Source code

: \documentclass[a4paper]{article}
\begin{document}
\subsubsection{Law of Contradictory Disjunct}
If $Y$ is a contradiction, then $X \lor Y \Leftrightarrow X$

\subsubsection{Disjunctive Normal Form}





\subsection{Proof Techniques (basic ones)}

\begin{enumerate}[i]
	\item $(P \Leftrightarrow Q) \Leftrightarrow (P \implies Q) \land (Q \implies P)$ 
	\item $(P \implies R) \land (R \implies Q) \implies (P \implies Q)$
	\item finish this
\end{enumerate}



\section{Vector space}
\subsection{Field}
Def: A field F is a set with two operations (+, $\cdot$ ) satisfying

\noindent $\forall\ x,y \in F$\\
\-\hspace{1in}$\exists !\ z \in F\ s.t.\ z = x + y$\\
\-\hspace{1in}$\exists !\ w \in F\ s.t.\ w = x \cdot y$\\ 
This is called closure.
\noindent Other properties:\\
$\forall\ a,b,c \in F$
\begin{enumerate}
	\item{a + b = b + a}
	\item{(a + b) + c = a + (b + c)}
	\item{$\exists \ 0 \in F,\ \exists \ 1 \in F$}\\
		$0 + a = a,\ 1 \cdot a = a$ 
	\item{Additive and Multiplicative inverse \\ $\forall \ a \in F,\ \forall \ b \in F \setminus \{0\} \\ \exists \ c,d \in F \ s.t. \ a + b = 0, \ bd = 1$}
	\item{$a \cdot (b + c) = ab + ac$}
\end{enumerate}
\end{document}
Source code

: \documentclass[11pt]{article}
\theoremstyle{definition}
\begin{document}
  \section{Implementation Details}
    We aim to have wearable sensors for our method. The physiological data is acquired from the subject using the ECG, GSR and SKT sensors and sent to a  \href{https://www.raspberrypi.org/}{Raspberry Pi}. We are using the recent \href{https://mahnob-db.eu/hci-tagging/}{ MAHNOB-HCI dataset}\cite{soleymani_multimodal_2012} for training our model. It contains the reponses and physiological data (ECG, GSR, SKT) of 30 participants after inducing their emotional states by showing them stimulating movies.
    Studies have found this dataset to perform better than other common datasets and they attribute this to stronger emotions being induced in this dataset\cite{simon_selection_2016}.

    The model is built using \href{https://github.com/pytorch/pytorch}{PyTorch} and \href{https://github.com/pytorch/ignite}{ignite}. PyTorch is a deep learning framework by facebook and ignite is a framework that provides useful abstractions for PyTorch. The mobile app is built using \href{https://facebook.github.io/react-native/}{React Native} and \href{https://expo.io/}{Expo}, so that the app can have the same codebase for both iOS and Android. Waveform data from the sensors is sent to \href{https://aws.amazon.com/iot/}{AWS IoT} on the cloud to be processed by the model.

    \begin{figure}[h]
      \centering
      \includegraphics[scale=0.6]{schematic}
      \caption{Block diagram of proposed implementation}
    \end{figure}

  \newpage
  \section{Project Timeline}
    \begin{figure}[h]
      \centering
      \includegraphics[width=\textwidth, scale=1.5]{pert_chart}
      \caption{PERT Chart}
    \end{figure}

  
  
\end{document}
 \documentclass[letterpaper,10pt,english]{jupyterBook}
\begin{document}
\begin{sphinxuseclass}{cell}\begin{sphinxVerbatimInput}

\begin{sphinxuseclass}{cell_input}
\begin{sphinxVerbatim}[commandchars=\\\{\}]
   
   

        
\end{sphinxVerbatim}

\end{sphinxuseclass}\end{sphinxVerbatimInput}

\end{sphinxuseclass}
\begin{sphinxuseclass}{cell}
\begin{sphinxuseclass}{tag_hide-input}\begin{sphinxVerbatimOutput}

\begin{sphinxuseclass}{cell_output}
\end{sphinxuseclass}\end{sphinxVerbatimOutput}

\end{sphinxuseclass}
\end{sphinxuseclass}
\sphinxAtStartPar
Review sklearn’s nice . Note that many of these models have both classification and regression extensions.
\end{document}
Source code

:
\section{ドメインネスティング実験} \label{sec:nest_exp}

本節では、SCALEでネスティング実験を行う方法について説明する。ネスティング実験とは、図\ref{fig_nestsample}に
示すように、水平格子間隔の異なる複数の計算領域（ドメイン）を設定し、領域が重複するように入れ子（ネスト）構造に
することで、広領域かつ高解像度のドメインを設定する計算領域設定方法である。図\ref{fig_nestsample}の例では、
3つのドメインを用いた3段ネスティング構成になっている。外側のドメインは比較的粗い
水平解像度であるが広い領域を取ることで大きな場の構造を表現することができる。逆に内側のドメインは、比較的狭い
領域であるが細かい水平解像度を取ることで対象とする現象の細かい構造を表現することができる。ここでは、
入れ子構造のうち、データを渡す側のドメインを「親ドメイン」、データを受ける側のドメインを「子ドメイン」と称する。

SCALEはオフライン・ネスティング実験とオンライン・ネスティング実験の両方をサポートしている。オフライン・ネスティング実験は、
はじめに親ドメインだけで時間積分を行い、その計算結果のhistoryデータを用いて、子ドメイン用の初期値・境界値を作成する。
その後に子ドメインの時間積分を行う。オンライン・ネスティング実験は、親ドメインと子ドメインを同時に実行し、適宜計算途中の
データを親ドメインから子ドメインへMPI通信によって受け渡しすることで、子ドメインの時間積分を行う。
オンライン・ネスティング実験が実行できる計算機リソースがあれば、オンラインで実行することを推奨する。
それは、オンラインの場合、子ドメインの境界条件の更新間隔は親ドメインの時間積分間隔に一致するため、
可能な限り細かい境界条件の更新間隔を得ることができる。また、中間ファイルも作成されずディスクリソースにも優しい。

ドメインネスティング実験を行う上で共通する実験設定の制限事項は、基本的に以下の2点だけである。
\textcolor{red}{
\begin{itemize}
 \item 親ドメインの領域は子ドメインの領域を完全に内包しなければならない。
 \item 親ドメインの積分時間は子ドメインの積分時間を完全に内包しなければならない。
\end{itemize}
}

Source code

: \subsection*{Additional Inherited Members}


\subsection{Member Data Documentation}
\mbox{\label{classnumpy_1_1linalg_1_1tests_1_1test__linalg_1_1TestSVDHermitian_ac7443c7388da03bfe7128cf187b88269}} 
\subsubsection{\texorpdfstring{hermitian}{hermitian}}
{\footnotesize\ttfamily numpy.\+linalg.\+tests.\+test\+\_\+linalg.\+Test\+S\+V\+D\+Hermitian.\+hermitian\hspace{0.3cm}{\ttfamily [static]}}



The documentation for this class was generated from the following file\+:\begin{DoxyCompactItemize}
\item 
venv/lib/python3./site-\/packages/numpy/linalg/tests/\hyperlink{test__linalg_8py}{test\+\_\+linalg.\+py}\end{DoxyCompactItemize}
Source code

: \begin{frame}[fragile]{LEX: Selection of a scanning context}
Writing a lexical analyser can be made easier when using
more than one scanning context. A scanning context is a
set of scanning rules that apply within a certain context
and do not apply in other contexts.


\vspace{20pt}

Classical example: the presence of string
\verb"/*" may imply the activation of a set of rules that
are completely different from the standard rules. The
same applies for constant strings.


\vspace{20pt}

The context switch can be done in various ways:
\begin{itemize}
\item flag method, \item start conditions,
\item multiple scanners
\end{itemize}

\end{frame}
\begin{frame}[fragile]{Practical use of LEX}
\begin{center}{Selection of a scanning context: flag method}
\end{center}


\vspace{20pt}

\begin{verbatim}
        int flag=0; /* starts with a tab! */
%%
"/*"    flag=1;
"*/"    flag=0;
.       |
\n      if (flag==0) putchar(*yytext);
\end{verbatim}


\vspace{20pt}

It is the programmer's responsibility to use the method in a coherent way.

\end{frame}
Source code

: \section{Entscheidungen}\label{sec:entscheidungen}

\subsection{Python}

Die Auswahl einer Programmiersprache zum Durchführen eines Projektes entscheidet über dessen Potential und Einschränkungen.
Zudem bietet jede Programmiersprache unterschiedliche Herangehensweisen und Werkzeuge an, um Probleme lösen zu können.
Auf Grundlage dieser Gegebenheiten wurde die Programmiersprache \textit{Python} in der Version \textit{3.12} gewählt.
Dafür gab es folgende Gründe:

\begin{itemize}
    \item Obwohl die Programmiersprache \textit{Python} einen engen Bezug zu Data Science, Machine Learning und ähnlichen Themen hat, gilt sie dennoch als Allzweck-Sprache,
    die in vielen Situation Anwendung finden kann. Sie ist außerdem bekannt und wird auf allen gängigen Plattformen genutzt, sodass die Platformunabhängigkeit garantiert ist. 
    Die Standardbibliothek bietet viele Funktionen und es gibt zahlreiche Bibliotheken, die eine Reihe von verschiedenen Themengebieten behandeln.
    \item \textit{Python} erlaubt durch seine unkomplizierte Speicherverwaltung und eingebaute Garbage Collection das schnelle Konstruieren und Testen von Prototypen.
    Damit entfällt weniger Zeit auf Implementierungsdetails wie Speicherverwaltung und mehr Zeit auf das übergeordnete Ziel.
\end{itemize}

++++++

▸ **Task**
How many lines in the listing above contain "subsubsection"? Give only the number.

▸ **Solution for this task**
3